Jeff Stewart: Hello, everyone, and welcome to the Employment Law Counselor Podcast. I'm your host, Jeff Stewart, and today we will be covering the topic of retaliation; what it is, and why employers should be concerned. This podcast is a collaboration between White and Williams, LLP, and the Professional Liability Underwriting Society, commonly referred to as PLUS.
While our podcast is not legal advice, it is a practical discussion between two attorneys that deal with the maze and minefield of labor and employment laws on a daily basis. If you like what you hear, please give us a five-star review and subscribe so you never miss an episode. Today I'm joined by one of my colleagues here at White and Williams, John Baker, who [00:01:00] practices out of our firm's Lehigh Valley office.
How are you doing this morning, John?
John Baker: I'm doing well, Jeff. How about you?
Jeff Stewart: I'm doing great. Are you excited for our retaliation discussion?
John Baker: Yes, I'm very excited.
Jeff Stewart: So, why don't we jump right in? John, when you and I started talking about topics for this episode of the podcast we both kind of decided to talk about retaliation. And one of the reasons for that, is that in the most recent EEOC statistics, it found that 51.6 percent of all charges filed with the EEOC, contain an allegation of retaliation.

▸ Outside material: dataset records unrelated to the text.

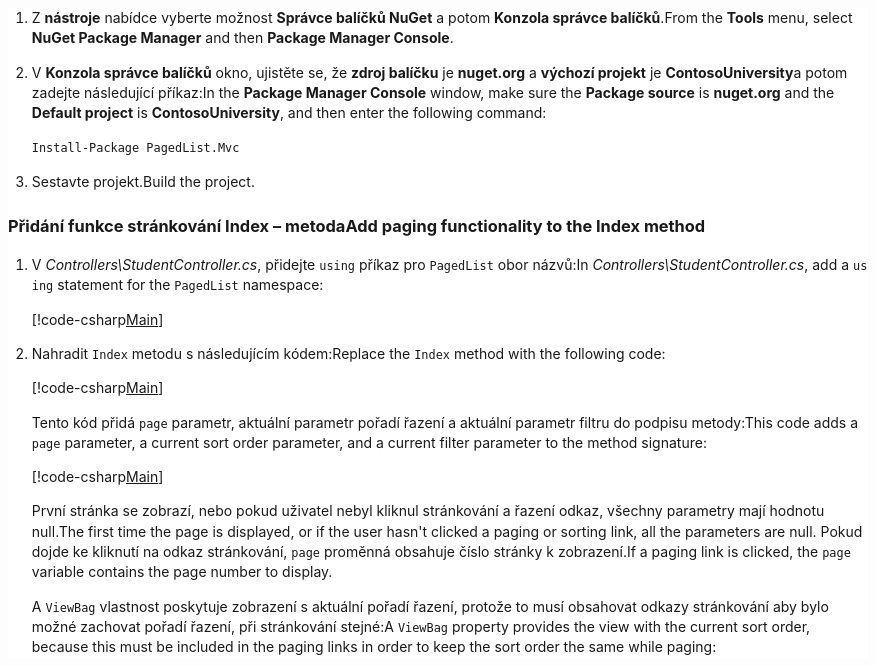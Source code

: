 1. <span data-ttu-id="ca742-195">Z **nástroje** nabídce vyberte možnost **Správce balíčků NuGet** a potom **Konzola správce balíčků**.</span><span class="sxs-lookup"><span data-stu-id="ca742-195">From the **Tools** menu, select **NuGet Package Manager** and then **Package Manager Console**.</span></span>

2. <span data-ttu-id="ca742-196">V **Konzola správce balíčků** okno, ujistěte se, že **zdroj balíčku** je **nuget.org** a **výchozí projekt** je **ContosoUniversity**a potom zadejte následující příkaz:</span><span class="sxs-lookup"><span data-stu-id="ca742-196">In the **Package Manager Console** window, make sure the **Package source** is **nuget.org** and the **Default project** is **ContosoUniversity**, and then enter the following command:</span></span>

   ```text
   Install-Package PagedList.Mvc
   ```

3. <span data-ttu-id="ca742-197">Sestavte projekt.</span><span class="sxs-lookup"><span data-stu-id="ca742-197">Build the project.</span></span>

### <a name="add-paging-functionality-to-the-index-method"></a><span data-ttu-id="ca742-198">Přidání funkce stránkování Index – metoda</span><span class="sxs-lookup"><span data-stu-id="ca742-198">Add paging functionality to the Index method</span></span>

1. <span data-ttu-id="ca742-199">V *Controllers\StudentController.cs*, přidejte `using` příkaz pro `PagedList` obor názvů:</span><span class="sxs-lookup"><span data-stu-id="ca742-199">In *Controllers\StudentController.cs*, add a `using` statement for the `PagedList` namespace:</span></span>

   [!code-csharp[Main](sorting-filtering-and-paging-with-the-entity-framework-in-an-asp-net-mvc-application/samples/sample6.cs)]

2. <span data-ttu-id="ca742-200">Nahradit `Index` metodu s následujícím kódem:</span><span class="sxs-lookup"><span data-stu-id="ca742-200">Replace the `Index` method with the following code:</span></span>

   [!code-csharp[Main](sorting-filtering-and-paging-with-the-entity-framework-in-an-asp-net-mvc-application/samples/sample7.cs?highlight=1,3,7-16,41-43)]

   <span data-ttu-id="ca742-201">Tento kód přidá `page` parametr, aktuální parametr pořadí řazení a aktuální parametr filtru do podpisu metody:</span><span class="sxs-lookup"><span data-stu-id="ca742-201">This code adds a `page` parameter, a current sort order parameter, and a current filter parameter to the method signature:</span></span>

   [!code-csharp[Main](sorting-filtering-and-paging-with-the-entity-framework-in-an-asp-net-mvc-application/samples/sample8.cs)]

   <span data-ttu-id="ca742-202">První stránka se zobrazí, nebo pokud uživatel nebyl kliknul stránkování a řazení odkaz, všechny parametry mají hodnotu null.</span><span class="sxs-lookup"><span data-stu-id="ca742-202">The first time the page is displayed, or if the user hasn't clicked a paging or sorting link, all the parameters are null.</span></span> <span data-ttu-id="ca742-203">Pokud dojde ke kliknutí na odkaz stránkování, `page` proměnná obsahuje číslo stránky k zobrazení.</span><span class="sxs-lookup"><span data-stu-id="ca742-203">If a paging link is clicked, the `page` variable contains the page number to display.</span></span>

   <span data-ttu-id="ca742-204">A `ViewBag` vlastnost poskytuje zobrazení s aktuální pořadí řazení, protože to musí obsahovat odkazy stránkování aby bylo možné zachovat pořadí řazení, při stránkování stejné:</span><span class="sxs-lookup"><span data-stu-id="ca742-204">A `ViewBag` property provides the view with the current sort order, because this must be included in the paging links in order to keep the sort order the same while paging:</span></span>

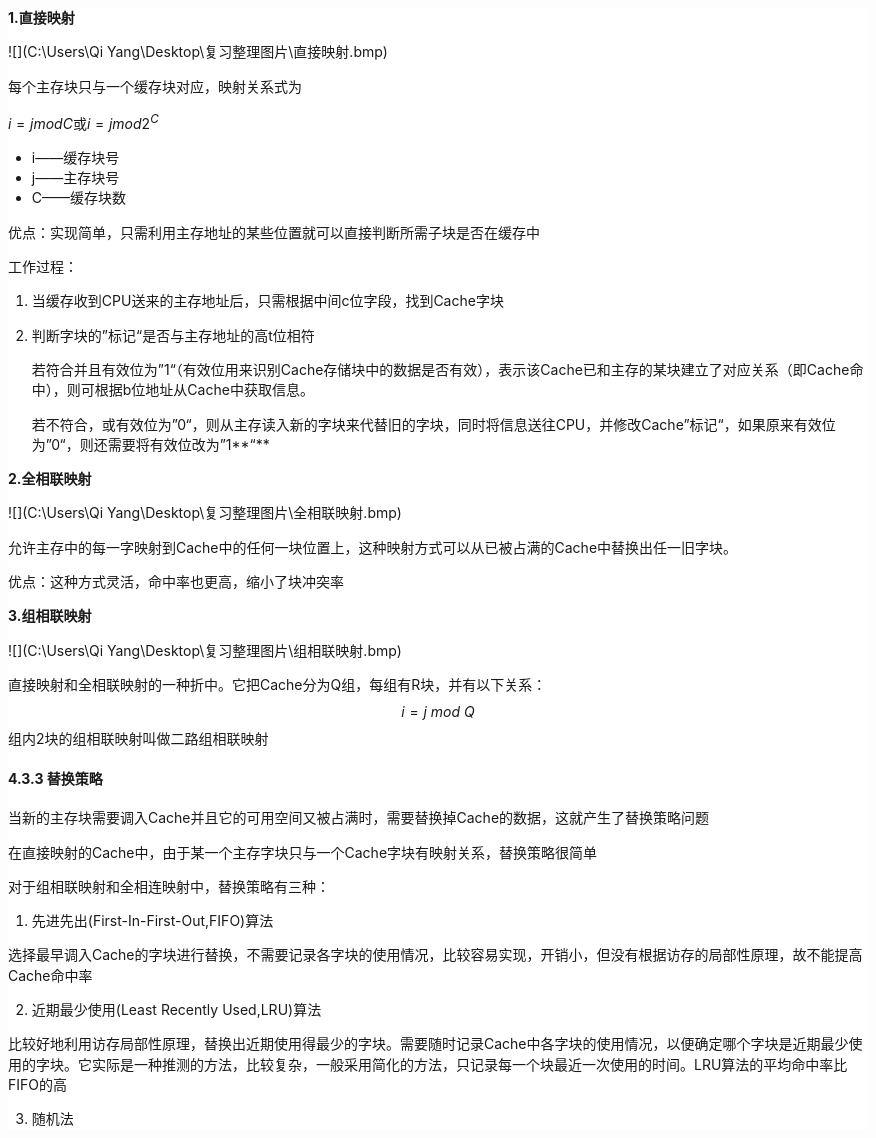 **1.直接映射**

![](C:\Users\Qi Yang\Desktop\复习整理图片\直接映射.bmp)

每个主存块只与一个缓存块对应，映射关系式为

$i=jmodC$或$i=jmod2^C$

- i——缓存块号
- j——主存块号
- C——缓存块数

优点：实现简单，只需利用主存地址的某些位置就可以直接判断所需子块是否在缓存中

工作过程：

1. 当缓存收到CPU送来的主存地址后，只需根据中间c位字段，找到Cache字块

2. 判断字块的”标记“是否与主存地址的高t位相符

   若符合并且有效位为”1“（有效位用来识别Cache存储块中的数据是否有效），表示该Cache已和主存的某块建立了对应关系（即Cache命中），则可根据b位地址从Cache中获取信息。

   若不符合，或有效位为”0“，则从主存读入新的字块来代替旧的字块，同时将信息送往CPU，并修改Cache”标记“，如果原来有效位为”0“，则还需要将有效位改为”1**“**

**2.全相联映射**

![](C:\Users\Qi Yang\Desktop\复习整理图片\全相联映射.bmp)

允许主存中的每一字映射到Cache中的任何一块位置上，这种映射方式可以从已被占满的Cache中替换出任一旧字块。

优点：这种方式灵活，命中率也更高，缩小了块冲突率

**3.组相联映射**

![](C:\Users\Qi Yang\Desktop\复习整理图片\组相联映射.bmp)

直接映射和全相联映射的一种折中。它把Cache分为Q组，每组有R块，并有以下关系：
$$
i=j\ mod\ Q
$$
组内2块的组相联映射叫做二路组相联映射

#### 4.3.3 替换策略

当新的主存块需要调入Cache并且它的可用空间又被占满时，需要替换掉Cache的数据，这就产生了替换策略问题

在直接映射的Cache中，由于某一个主存字块只与一个Cache字块有映射关系，替换策略很简单

对于组相联映射和全相连映射中，替换策略有三种：

1. 先进先出(First-In-First-Out,FIFO)算法

选择最早调入Cache的字块进行替换，不需要记录各字块的使用情况，比较容易实现，开销小，但没有根据访存的局部性原理，故不能提高Cache命中率

2. 近期最少使用(Least Recently Used,LRU)算法

比较好地利用访存局部性原理，替换出近期使用得最少的字块。需要随时记录Cache中各字块的使用情况，以便确定哪个字块是近期最少使用的字块。它实际是一种推测的方法，比较复杂，一般采用简化的方法，只记录每一个块最近一次使用的时间。LRU算法的平均命中率比FIFO的高

3. 随机法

Now, a lot of that is under Title VII, which covers sex discrimination, religious discrimination, race discrimination, etc. But also, under the ADEA, which is age discrimination, or the Americans with Disabilities Act, which is disability discrimination.
But as we were talking, you also pointed out that there's a lot of [00:02:00] non-EEOC laws that have anti-retaliation provisions.
John Baker: Yeah, Jeff, what we find whenever a complaint is filed in administrative agency such as OSHA or the NLRFB, there are retaliation provisions in those respective acts. So, OSHA would be Occupational Safety and Health Administration.
If a employee makes a complaint about an unsafe work practice or condition and suffers some adverse employment consequence, that could be a retaliation lawsuit under OSHA. Same with the NLRA, the National Labor Relations Act, if an employee engages in some activity, which includes making a complaint to management relating to the NLRA, there also is anti-retaliation provisions. In addition, there is state and [00:03:00] federal whistleblower laws that would apply and I'm sure that there's others as well.
Jeff Stewart: Absolutely, and retaliation is one of those claims that there's a claim under a number of different statutes, but for the most part, the elements of such a claim are the same regardless of whether it is under the NLRA or under Title VII or under OSHA, or under the ADA.
And that is, that there is some form of protected activity, which you mentioned. And then, some adverse employment action. So, let's kind of cover those a little bit in some detail. So John, let's start with protected activity. What are the most common kinds of protected activity?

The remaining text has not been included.